<<<<

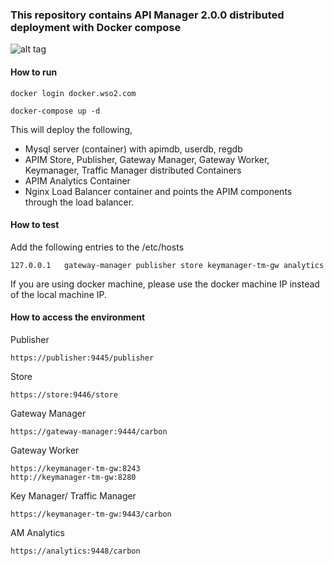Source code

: ### This repository contains API Manager 2.0.0 distributed deployment with Docker compose

![alt tag](https://github.com/wso2/docker-apim/blob/master/docker-compose/patterns/design/am-2.0-pattern-9.png)

#### How to run

 ```docker login docker.wso2.com ```

 ```docker-compose up -d```

This will deploy the following,

* Mysql server (container) with apimdb, userdb, regdb
* APIM Store, Publisher, Gateway Manager, Gateway Worker, Keymanager, Traffic Manager distributed Containers
* APIM Analytics Container
* Nginx Load Balancer container and points the APIM components through the load balancer.


#### How to test

Add the following entries to the /etc/hosts
```
127.0.0.1	gateway-manager publisher store keymanager-tm-gw analytics
```
If you are using docker machine, please use the docker machine IP instead of the local machine IP.

#### How to access the environment

Publisher

```
https://publisher:9445/publisher
```

Store

```
https://store:9446/store
```

Gateway Manager

```
https://gateway-manager:9444/carbon
```

Gateway Worker

```
https://keymanager-tm-gw:8243
http://keymanager-tm-gw:8280
```

Key Manager/ Traffic Manager

```
https://keymanager-tm-gw:9443/carbon
```

AM Analytics

```
https://analytics:9448/carbon
```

>>>>

The entries above should be retyped exactly, minus any pictures.

Source code

: ### This repository contains API Manager 2.0.0 distributed deployment with Docker compose

![alt tag](https://github.com/wso2/docker-apim/blob/master/docker-compose/patterns/design/am-2.0-pattern-9.png)

#### How to run

 ```docker login docker.wso2.com ```

 ```docker-compose up -d```

This will deploy the following,

* Mysql server (container) with apimdb, userdb, regdb
* APIM Store, Publisher, Gateway Manager, Gateway Worker, Keymanager, Traffic Manager distributed Containers
* APIM Analytics Container
* Nginx Load Balancer container and points the APIM components through the load balancer.


#### How to test

Add the following entries to the /etc/hosts
```
127.0.0.1	gateway-manager publisher store keymanager-tm-gw analytics
```
If you are using docker machine, please use the docker machine IP instead of the local machine IP.

#### How to access the environment

Publisher

```
https://publisher:9445/publisher
```

Store

```
https://store:9446/store
```

Gateway Manager

```
https://gateway-manager:9444/carbon
```

Gateway Worker

```
https://keymanager-tm-gw:8243
http://keymanager-tm-gw:8280
```

Key Manager/ Traffic Manager

```
https://keymanager-tm-gw:9443/carbon
```

AM Analytics

```
https://analytics:9448/carbon
```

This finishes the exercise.